How many among you, after thinking about it for a moment, could answer any way other than, "Well, not very much, but yeah.  I may catch the traffic report on the way to work. Or try to catch the score of the game last night. Or the guy in the next cube listens to sports talk all day and I have to listen, too, whether I want to or not.  So, yeah, I guess I listen."

Ding!  Ding!  Ding!  We have a "yes!" And we have ourselves a genuine feel-good statistic!

86% said they listened. Not how much they listen or how often they listen or whether or not simply having the car radio on in the background while chatting on the mobile phone counts as "listening." And we have no idea how many people are even aware if the audio they are hearing spilling out of the dashboard or on their tablet, smart phone or computer at any given time is AM, FM, Pandora, Spotify, their own iTune library, or some kid in his basement in Bloomington streaming head-banging metal music all day.

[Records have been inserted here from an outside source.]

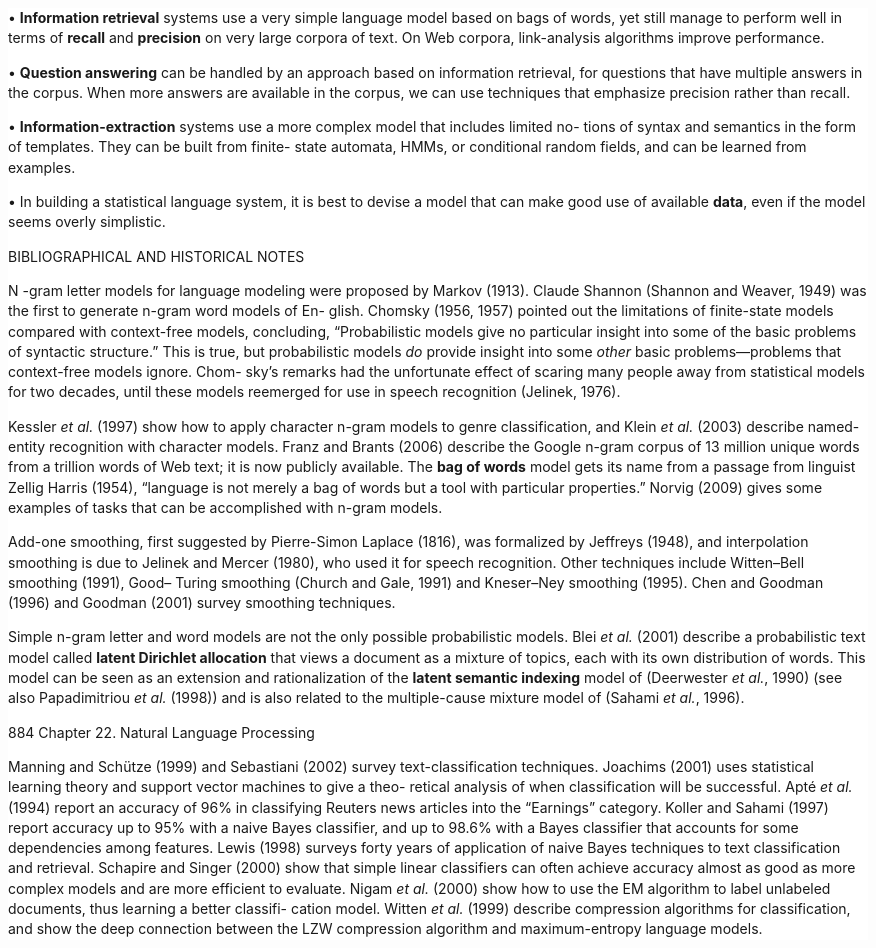 • **Information retrieval** systems use a very simple language model based on bags of words, yet still manage to perform well in terms of **recall** and **precision** on very large corpora of text. On Web corpora, link-analysis algorithms improve performance.

• **Question answering** can be handled by an approach based on information retrieval, for questions that have multiple answers in the corpus. When more answers are available in the corpus, we can use techniques that emphasize precision rather than recall.

• **Information-extraction** systems use a more complex model that includes limited no- tions of syntax and semantics in the form of templates. They can be built from finite- state automata, HMMs, or conditional random fields, and can be learned from examples.

• In building a statistical language system, it is best to devise a model that can make good use of available **data**, even if the model seems overly simplistic.

BIBLIOGRAPHICAL AND HISTORICAL NOTES

N -gram letter models for language modeling were proposed by Markov (1913). Claude Shannon (Shannon and Weaver, 1949) was the first to generate n-gram word models of En- glish. Chomsky (1956, 1957) pointed out the limitations of finite-state models compared with context-free models, concluding, “Probabilistic models give no particular insight into some of the basic problems of syntactic structure.” This is true, but probabilistic models _do_ provide insight into some _other_ basic problems—problems that context-free models ignore. Chom- sky’s remarks had the unfortunate effect of scaring many people away from statistical models for two decades, until these models reemerged for use in speech recognition (Jelinek, 1976).

Kessler _et al._ (1997) show how to apply character n-gram models to genre classification, and Klein _et al._ (2003) describe named-entity recognition with character models. Franz and Brants (2006) describe the Google n-gram corpus of 13 million unique words from a trillion words of Web text; it is now publicly available. The **bag of words** model gets its name from a passage from linguist Zellig Harris (1954), “language is not merely a bag of words but a tool with particular properties.” Norvig (2009) gives some examples of tasks that can be accomplished with n-gram models.

Add-one smoothing, first suggested by Pierre-Simon Laplace (1816), was formalized by Jeffreys (1948), and interpolation smoothing is due to Jelinek and Mercer (1980), who used it for speech recognition. Other techniques include Witten–Bell smoothing (1991), Good– Turing smoothing (Church and Gale, 1991) and Kneser–Ney smoothing (1995). Chen and Goodman (1996) and Goodman (2001) survey smoothing techniques.

Simple n-gram letter and word models are not the only possible probabilistic models. Blei _et al._ (2001) describe a probabilistic text model called **latent Dirichlet allocation** that views a document as a mixture of topics, each with its own distribution of words. This model can be seen as an extension and rationalization of the **latent semantic indexing** model of (Deerwester _et al._, 1990) (see also Papadimitriou _et al._ (1998)) and is also related to the multiple-cause mixture model of (Sahami _et al._, 1996).  

884 Chapter 22. Natural Language Processing

Manning and Schütze (1999) and Sebastiani (2002) survey text-classification techniques. Joachims (2001) uses statistical learning theory and support vector machines to give a theo- retical analysis of when classification will be successful. Apté _et al._ (1994) report an accuracy of 96% in classifying Reuters news articles into the “Earnings” category. Koller and Sahami (1997) report accuracy up to 95% with a naive Bayes classifier, and up to 98.6% with a Bayes classifier that accounts for some dependencies among features. Lewis (1998) surveys forty years of application of naive Bayes techniques to text classification and retrieval. Schapire and Singer (2000) show that simple linear classifiers can often achieve accuracy almost as good as more complex models and are more efficient to evaluate. Nigam _et al._ (2000) show how to use the EM algorithm to label unlabeled documents, thus learning a better classifi- cation model. Witten _et al._ (1999) describe compression algorithms for classification, and show the deep connection between the LZW compression algorithm and maximum-entropy language models.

The most stunning stat here is that 14% of whoever they asked said, "No. I do not listen to AM or FM."

As theoretically ubiquitous as broadcast radio is supposed to be, how would it be possible for anyone not to occasionally--even if accidentally--listen?  Maybe Morgan Stanley's definition of "listen" is far more liberal than mine. Or that of the merchant who is paying good money for that commercial on the AM/FM station.

But, if it makes you feel good, take that 86% stat and run with it, broadcasters.  You still need to be aware, though, that regardless of what this feel-good stat is purported to show, other media that are perfectly capable of delivering compelling audio content to listeners is taking that former audience of yours and running away with them.

And feel-good stats or not, you will have one hell of a time getting them back unless you give them some good reason to return.